● **RECORDS SUPPLIED**:

★ ★ ★

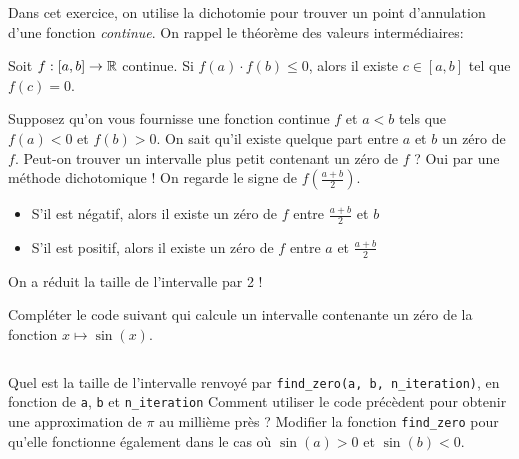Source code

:\begin{enonce}
	Dans cet exercice, on utilise la dichotomie pour trouver un point d'annulation d'une fonction \emph{continue}. On rappel le théorème des valeurs intermédiaires:
	\begin{theorem}
		Soit $ f: [a,b] \rightarrow \mathbb{R} $ continue. Si $ f(a) \cdot f(b) \leq 0 $, alors il existe $ c \in [a, b] $ tel que $ f(c) = 0 $.
	\end{theorem}
	Supposez qu'on vous fournisse une fonction continue $ f $ et $ a < b $ tels que $ f(a)<0$ et $ f(b) > 0 $. On sait qu'il existe quelque part entre $ a $ et $ b $ un zéro de $ f $. Peut-on trouver un intervalle plus petit contenant un zéro de $ f $ ? Oui par une méthode dichotomique ! On regarde le signe de $ f(\frac{a+b}{2}) $.
	\begin{itemize}
		\item S'il est négatif, alors il existe un zéro de $ f $ entre $ \frac{a+b}{2} $ et $ b $
		\item S'il est positif, alors il existe un zéro de $ f $ entre $ a $ et $ \frac{a+b}{2} $
	\end{itemize}
	On a réduit la taille de l'intervalle par 2 !

	\quessques Compléter le code suivant qui calcule un intervalle contenante un zéro de la fonction $ x \mapsto \sin(x) $.
	\inputminted{python}{minted/9/find_zero.py}
	\ssques Quel est la taille de l'intervalle renvoyé par \texttt{find\_zero(a, b, n\_iteration)}, en fonction de \texttt{a}, \texttt{b} et \texttt{n\_iteration}
	\ssques Comment utiliser le code précèdent pour obtenir une approximation de $ \pi $ au millième près ?
	\ques Modifier la fonction  \texttt{find\_zero} pour qu'elle fonctionne également dans le cas où $ \sin(a) > 0 $ et $ \sin(b) < 0$.
\end{enonce}
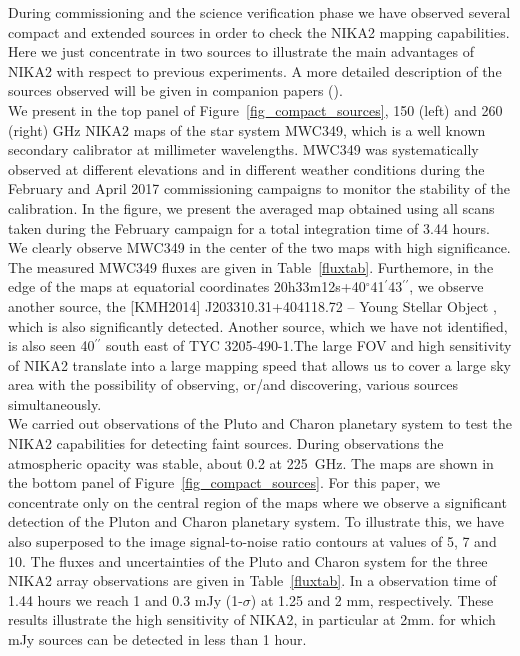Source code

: \documentclass[]{aa} %
\begin{document}

During commissioning and the science verification phase we have observed several compact and extended sources 
in order to check the NIKA2 mapping capabilities. Here we just concentrate in two sources to illustrate the main advantages of NIKA2 with respect to previous experiments. A more detailed description of the sources observed will be given in companion papers (\cite{commissioning,pipeline}). \\

We present in the top panel of Figure~\ref{fig_compact_sources}, 150 (left) and 260 (right) GHz NIKA2 maps of the star system MWC349, which is a well known secondary calibrator at millimeter wavelengths. MWC349 was systematically observed at different elevations and in different weather conditions during the February and April 2017 commissioning campaigns to monitor the stability of the calibration. In the figure, we present the averaged map obtained using all scans taken during the February
campaign for a total integration time of 3.44 hours. We clearly observe MWC349 in the center of the two maps with high significance. The measured MWC349 fluxes are given in Table~\ref{fluxtab}. Furthemore, in the edge of the maps at equatorial coordinates 20h33m12s+40$^{\circ}$41$^{\prime}$43$^{\prime \prime}$, we observe another source, the [KMH2014] J203310.31+404118.72 -- Young Stellar Object , which is also significantly detected. Another source, which we have not identified, is also seen 40$^{\prime \prime}$ south east of TYC 3205-490-1.The large FOV and high sensitivity of NIKA2 translate into a large mapping speed that allows us to cover a large sky area with the possibility of observing, or/and discovering, various sources simultaneously. \\

We carried out observations of the Pluto and Charon planetary system to test the NIKA2 capabilities for detecting faint sources. 
During observations the atmospheric opacity was stable, about 0.2 at 225~GHz.
The maps are shown in the bottom panel of Figure~\ref{fig_compact_sources}. For this paper, we concentrate only on the central region of the maps where we observe a significant detection of the Pluton and Charon planetary system. To illustrate this, we have also superposed to the image signal-to-noise ratio contours at values of 5, 7 and 10. The fluxes and uncertainties of the Pluto and Charon system for the three NIKA2 array observations are given in Table~\ref{fluxtab}. In a observation time of 1.44 hours we reach 1 and 0.3 mJy (1-$\sigma$) at 1.25 and 2 mm, respectively.
These results illustrate the high sensitivity of NIKA2, in particular at 2mm. for which mJy sources can be detected in less than 1 hour.
\end{document}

★ ★ ★

● **WHAT IS EXPECTED**: Please give only the number of lines above that contain "Pluto".

● **OUTPUT OF THE EXERCISE**: 2